Work required —
Beginning with the line where "#### **WebStack and Explanation.**" appears, retype every remaining line of the data below, both the first and last included.

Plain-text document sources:
╭──
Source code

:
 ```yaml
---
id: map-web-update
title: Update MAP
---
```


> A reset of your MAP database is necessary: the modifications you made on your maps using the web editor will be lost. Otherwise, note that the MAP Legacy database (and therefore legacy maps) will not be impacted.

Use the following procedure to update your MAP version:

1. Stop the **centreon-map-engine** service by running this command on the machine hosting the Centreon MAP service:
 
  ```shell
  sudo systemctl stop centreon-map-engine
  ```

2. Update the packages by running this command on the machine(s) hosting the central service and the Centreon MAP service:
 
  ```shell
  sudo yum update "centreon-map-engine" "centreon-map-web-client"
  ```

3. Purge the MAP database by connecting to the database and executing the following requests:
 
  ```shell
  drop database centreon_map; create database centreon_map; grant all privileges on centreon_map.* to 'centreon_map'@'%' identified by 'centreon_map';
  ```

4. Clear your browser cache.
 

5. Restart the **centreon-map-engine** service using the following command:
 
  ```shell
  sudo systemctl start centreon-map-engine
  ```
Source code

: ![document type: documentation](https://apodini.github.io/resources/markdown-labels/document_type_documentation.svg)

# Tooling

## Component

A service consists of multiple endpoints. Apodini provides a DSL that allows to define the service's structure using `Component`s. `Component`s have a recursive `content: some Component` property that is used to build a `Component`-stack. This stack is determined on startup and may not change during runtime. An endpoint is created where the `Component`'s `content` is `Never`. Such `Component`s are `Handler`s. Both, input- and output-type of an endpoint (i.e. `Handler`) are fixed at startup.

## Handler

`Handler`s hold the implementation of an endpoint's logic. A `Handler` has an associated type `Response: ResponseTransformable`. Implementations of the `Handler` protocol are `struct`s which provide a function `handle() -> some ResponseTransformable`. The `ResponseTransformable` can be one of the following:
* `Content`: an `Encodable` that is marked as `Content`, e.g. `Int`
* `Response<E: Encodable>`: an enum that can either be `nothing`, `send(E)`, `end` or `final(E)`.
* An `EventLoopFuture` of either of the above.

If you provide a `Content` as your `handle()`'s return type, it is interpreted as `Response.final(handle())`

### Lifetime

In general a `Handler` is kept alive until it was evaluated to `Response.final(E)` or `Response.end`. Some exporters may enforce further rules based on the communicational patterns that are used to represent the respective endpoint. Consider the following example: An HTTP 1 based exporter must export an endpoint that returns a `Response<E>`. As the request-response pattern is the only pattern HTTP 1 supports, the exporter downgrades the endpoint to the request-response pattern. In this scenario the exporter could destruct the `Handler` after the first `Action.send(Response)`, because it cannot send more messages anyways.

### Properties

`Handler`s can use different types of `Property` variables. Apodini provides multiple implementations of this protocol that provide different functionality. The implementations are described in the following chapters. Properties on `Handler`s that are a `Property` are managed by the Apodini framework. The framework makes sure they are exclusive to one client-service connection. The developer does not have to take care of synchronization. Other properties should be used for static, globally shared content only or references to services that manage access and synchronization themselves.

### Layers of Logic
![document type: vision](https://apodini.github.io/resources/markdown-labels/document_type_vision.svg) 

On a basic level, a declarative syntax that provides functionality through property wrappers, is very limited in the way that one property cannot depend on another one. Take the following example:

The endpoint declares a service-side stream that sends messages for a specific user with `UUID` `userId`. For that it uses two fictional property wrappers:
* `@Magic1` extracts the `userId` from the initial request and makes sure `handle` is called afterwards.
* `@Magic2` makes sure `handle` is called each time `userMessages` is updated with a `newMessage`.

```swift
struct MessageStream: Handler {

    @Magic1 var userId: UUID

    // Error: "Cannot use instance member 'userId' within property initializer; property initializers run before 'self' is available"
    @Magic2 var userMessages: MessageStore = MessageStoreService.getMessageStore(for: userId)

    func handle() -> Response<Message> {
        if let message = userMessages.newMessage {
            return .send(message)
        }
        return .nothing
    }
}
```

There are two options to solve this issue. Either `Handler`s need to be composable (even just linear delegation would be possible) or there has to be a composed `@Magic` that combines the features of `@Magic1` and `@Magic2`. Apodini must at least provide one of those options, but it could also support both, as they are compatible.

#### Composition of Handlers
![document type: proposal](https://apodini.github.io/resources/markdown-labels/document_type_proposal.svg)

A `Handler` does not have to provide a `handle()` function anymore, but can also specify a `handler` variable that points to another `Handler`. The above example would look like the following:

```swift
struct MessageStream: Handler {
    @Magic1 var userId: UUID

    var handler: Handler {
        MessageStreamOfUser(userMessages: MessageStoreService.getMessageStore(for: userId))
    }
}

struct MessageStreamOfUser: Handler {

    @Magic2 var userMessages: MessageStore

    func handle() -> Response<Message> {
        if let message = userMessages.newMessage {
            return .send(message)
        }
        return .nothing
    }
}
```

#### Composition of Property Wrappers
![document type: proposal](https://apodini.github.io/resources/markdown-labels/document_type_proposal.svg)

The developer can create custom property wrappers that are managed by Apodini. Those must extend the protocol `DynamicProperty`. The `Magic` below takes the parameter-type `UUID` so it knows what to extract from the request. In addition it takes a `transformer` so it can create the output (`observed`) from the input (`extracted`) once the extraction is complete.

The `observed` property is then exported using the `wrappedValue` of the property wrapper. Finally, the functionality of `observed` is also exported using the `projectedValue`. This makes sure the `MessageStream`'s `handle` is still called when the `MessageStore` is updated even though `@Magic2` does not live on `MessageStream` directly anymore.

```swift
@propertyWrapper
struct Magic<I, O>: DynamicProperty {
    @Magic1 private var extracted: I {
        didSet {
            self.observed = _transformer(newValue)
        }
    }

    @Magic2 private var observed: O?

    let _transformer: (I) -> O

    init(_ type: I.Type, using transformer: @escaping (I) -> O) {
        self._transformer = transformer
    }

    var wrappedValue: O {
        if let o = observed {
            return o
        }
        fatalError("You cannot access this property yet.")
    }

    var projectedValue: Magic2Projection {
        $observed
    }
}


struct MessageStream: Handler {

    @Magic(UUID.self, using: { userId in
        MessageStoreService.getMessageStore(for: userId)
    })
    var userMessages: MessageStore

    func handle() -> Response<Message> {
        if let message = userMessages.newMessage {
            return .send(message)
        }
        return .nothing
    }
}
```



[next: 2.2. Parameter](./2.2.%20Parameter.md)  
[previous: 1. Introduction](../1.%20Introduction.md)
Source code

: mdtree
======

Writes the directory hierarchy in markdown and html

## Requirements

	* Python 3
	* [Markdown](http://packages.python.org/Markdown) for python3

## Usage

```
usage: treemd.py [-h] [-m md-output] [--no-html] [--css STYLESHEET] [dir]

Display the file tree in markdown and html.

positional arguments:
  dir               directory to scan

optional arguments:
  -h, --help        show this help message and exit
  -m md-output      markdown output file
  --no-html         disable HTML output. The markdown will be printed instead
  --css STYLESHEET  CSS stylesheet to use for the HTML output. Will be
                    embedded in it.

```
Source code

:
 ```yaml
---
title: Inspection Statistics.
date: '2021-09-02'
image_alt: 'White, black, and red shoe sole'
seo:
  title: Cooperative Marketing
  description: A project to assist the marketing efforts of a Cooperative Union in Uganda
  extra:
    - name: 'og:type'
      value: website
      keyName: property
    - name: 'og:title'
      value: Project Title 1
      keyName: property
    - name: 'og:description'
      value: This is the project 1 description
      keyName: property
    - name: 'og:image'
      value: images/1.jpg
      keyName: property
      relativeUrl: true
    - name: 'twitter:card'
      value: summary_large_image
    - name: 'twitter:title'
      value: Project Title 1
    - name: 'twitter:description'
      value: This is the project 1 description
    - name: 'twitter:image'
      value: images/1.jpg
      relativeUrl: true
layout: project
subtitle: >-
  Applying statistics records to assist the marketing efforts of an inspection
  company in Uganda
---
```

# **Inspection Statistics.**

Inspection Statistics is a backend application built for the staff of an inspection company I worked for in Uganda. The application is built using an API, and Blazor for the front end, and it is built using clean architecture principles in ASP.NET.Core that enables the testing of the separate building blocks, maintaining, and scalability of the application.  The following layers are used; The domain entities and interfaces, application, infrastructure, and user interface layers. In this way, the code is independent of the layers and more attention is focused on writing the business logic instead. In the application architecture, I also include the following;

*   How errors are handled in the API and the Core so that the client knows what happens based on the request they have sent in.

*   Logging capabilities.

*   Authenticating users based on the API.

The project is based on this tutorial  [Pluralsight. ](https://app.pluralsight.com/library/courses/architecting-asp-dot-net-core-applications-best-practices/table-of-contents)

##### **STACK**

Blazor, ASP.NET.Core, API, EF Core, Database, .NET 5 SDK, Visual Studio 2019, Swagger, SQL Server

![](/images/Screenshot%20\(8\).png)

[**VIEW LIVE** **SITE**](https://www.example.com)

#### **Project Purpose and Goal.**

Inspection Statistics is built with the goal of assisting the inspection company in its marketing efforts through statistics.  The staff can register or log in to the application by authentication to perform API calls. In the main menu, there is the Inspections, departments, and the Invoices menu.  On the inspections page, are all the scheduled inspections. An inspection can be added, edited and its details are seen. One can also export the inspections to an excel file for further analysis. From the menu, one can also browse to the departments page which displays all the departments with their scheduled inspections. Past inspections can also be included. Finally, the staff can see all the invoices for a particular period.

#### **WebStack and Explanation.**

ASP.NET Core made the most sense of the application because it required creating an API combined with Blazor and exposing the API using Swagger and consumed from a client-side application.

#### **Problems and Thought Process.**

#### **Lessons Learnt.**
╰──
Your response —
#### **WebStack and Explanation.**

ASP.NET Core made the most sense of the application because it required creating an API combined with Blazor and exposing the API using Swagger and consumed from a client-side application.

#### **Problems and Thought Process.**

#### **Lessons Learnt.**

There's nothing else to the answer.